Figure 4: Thermographic and normal picture - Radiator B2 (Amaish, Personal collection, Dec 2022).

Figure 5: Thermographic and normal picture - Radiator A3 (Amaish, Personal collection, Dec 2022).

Figure 6: Thermographic and normal picture - Radiator B3 (Amaish, Personal collection, Dec 2022).

Figure 7: Thermographic and normal picture - Radiator C1 (Amaish, Personal collection, Dec 2022).

These findings highlight a significant decrease in heat emission efficiency when comparing the covered radiators Group (B) to the uncovered radiators Group (A). The disparity in heat output is substantial, with a reduction of approximately 28.5% in maximum temperatures and 43.7% in average emitted temperatures for group (B) radiators relative to group (A) radiators.

The adverse impact of wooden covers on heating system functionality becomes evident, given the comparatively lower heat emission levels from group b radiators.
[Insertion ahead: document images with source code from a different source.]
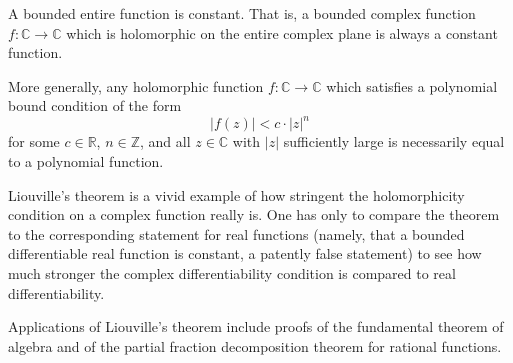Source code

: \documentclass[12pt]{article}
\begin{document}
A bounded entire function is constant. That is, a bounded complex function $f: \mathbb{C} \to \mathbb{C}$ which is holomorphic on the entire complex plane is always a constant function.

More generally, any holomorphic function $f: \mathbb{C} \to \mathbb{C}$ which satisfies a polynomial bound condition of the form
$$
|f(z)| < c \cdot |z|^n
$$
for some $c \in \mathbb{R}$, $n \in \mathbb{Z}$, and all $z \in \mathbb{C}$ with $|z|$ sufficiently large is necessarily equal to a polynomial function.

Liouville's theorem is a vivid example of how stringent the holomorphicity condition on a complex function really is. One has only to compare the theorem to the corresponding statement for real functions (namely, that a bounded differentiable real function is constant, a patently false statement) to see how much stronger the complex differentiability condition is compared to real differentiability.

Applications of Liouville's theorem include proofs of the fundamental theorem of algebra and of the partial fraction decomposition theorem for rational functions.
\end{document}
Notably, the LPHW system has been in use since the 1950s, neglecting a longstanding issue affecting system efficiency.

The findings demonstrate a discernible temperature pattern across the walls surrounding the radiators. Specifically, on the 3rd floor, the wall areas adjacent to the uncovered radiators Group (A) exhibited a peak temperature of 23.6°C. In contrast, on the 4th floor, the wall sections encompassing the uncovered radiators Group (B) displayed a notably lower maximum temperature of 19.2°C. This temperature difference is significant, with uncovered radiators achieving 18.6% lower maximum temperatures compared to the covered radiators, which measured 23.6°C. Likewise, the average temperatures reveal a conspicuous distinction, as depicted in Figures 8 and 9. On the 3rd floor, the average temperature is around 24.2°C, while the 4th floor records a slightly lower average by approximately 2°C.

Figure 8: Group (a) radiators effect on the walls and the floor (Amaish, Personal collection, Dec 2022).

Figure 9: Group (b) radiators surrounding effect on the walls and the floor; (Amaish, Personal collection, Dec 2022).

Similar temperature variations are evident in the floor areas due to the presence of wooden covers. Both the 3rd and 4th floors demonstrate that uncovered radiators yield higher maximum and average temperatures relative to radiators concealed by wooden panels,as indicated in Table 2. Notably, the average temperature exhibits a reduction of temperature by about 2°C between the two groups across both floors, indicating nearly 8% decrease in efficiency. This discrepancy highlights the wooden covers' capacity to curtail heat transfer to the floor regions, consequently leading to lower temperature levels.

Table 2: Thermographic temperatures results.

Furthermore, the examination of temperature variations in the ceiling area between groups A and B radiators on the 3rd and 4th floors, respectively, provides valuable insights into the thermal effects of decorative wooden covers on heat emission efficiency. Group (A) radiators, featuring decorative wooden covers, exhibited maximum temperatures of 24.9°C and average temperatures of 24.2°C. In contrast, Group (B) radiators, also with decorative wooden covers, demonstrated lower maximum and average temperatures of 22.5°C and 21.7°C, respectively. This disparity, highlighting an efficiency reduction of around 10%, underscores the discernible influence of wooden covers on radiative behavior.

Wood is a natural insulator, and its thermal conductivity can affect the heat transfer characteristics within the system.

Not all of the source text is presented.